Kristesiashvili has a mixed impression of the new teaching methods. “Sometimes it has results, and sometimes it does not. I think it’s easier for those who are younger to use these methods,” she said. She has recently started to encourage her students to use the Internet in their assignments for her astronomy class, asking them to do research on global warming, the ozone layer, and other topics.

However, Kristesiashvili may be forced to make way for younger teachers trained under the new system in the near future. Since 2004, all elementary and high school teachers have been obliged to pass rigorous professional tests, testing their knowledge of the subjects they teach. Many lost their positions after the initial round of testing. Compulsory licensing exams were scheduled to take place in 2008, but the tests have been postponed. Tamuna Onoprienko, the spokesperson of the Teachers Professional Development Center, says that the new examinations will be implemented in 2010.

Increased Transparency

Under the new system, high school graduates also have to undergo stringent examinations to prove their academic merit. Since 2005, students wishing to go on to higher education are required to write a unified entrance exam testing their knowledge of Georgian language and literature, general skills, and a foreign language selected by their intended faculty. Students must also be tested in an elective subject, such as literature, mathematics, history, social sciences, and natural sciences.

Before 2005, each faculty held its own entrance exam, an infamously corrupt process. The move toward standardized testing was deliberately designed to eliminate the old practice of paying bribes to pass the exams and secure one’s seat in Georgia’s universities. Now, students are accepted to universities solely on the basis of how many points they receive on the exam.

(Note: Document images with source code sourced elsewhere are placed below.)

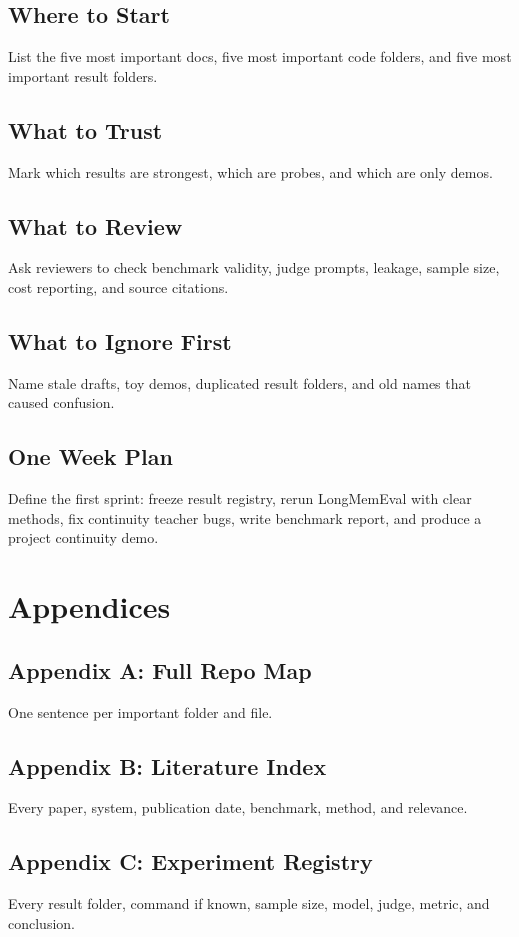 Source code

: \documentclass[11pt]{article}
\begin{document}
\subsection{Where to Start}
List the five most important docs, five most important code folders, and five most important result folders.

\subsection{What to Trust}
Mark which results are strongest, which are probes, and which are only demos.

\subsection{What to Review}
Ask reviewers to check benchmark validity, judge prompts, leakage, sample size, cost reporting, and source citations.

\subsection{What to Ignore First}
Name stale drafts, toy demos, duplicated result folders, and old names that caused confusion.

\subsection{One Week Plan}
Define the first sprint: freeze result registry, rerun LongMemEval with clear methods, fix continuity teacher bugs, write benchmark report, and produce a project continuity demo.

\section{Appendices}

\subsection{Appendix A: Full Repo Map}
One sentence per important folder and file.

\subsection{Appendix B: Literature Index}
Every paper, system, publication date, benchmark, method, and relevance.

\subsection{Appendix C: Experiment Registry}
Every result folder, command if known, sample size, model, judge, metric, and conclusion.
\end{document}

Pavle Tvalishvili was the head of the Rustavi Exam Center during the first year of the new national exams in 2005. Tvaliashvili said that with the new national exams, corruption did, in fact, decrease. “Parents and students were satisfied with these entrance exams and the attitude toward it was completely positive,” he argued.

International observers confirm his opinion. In its 2007 Nations in Transit report, Freedom House observed that the exams “virtually cleaned out the notoriously corrupt process of admission examinations in universities”.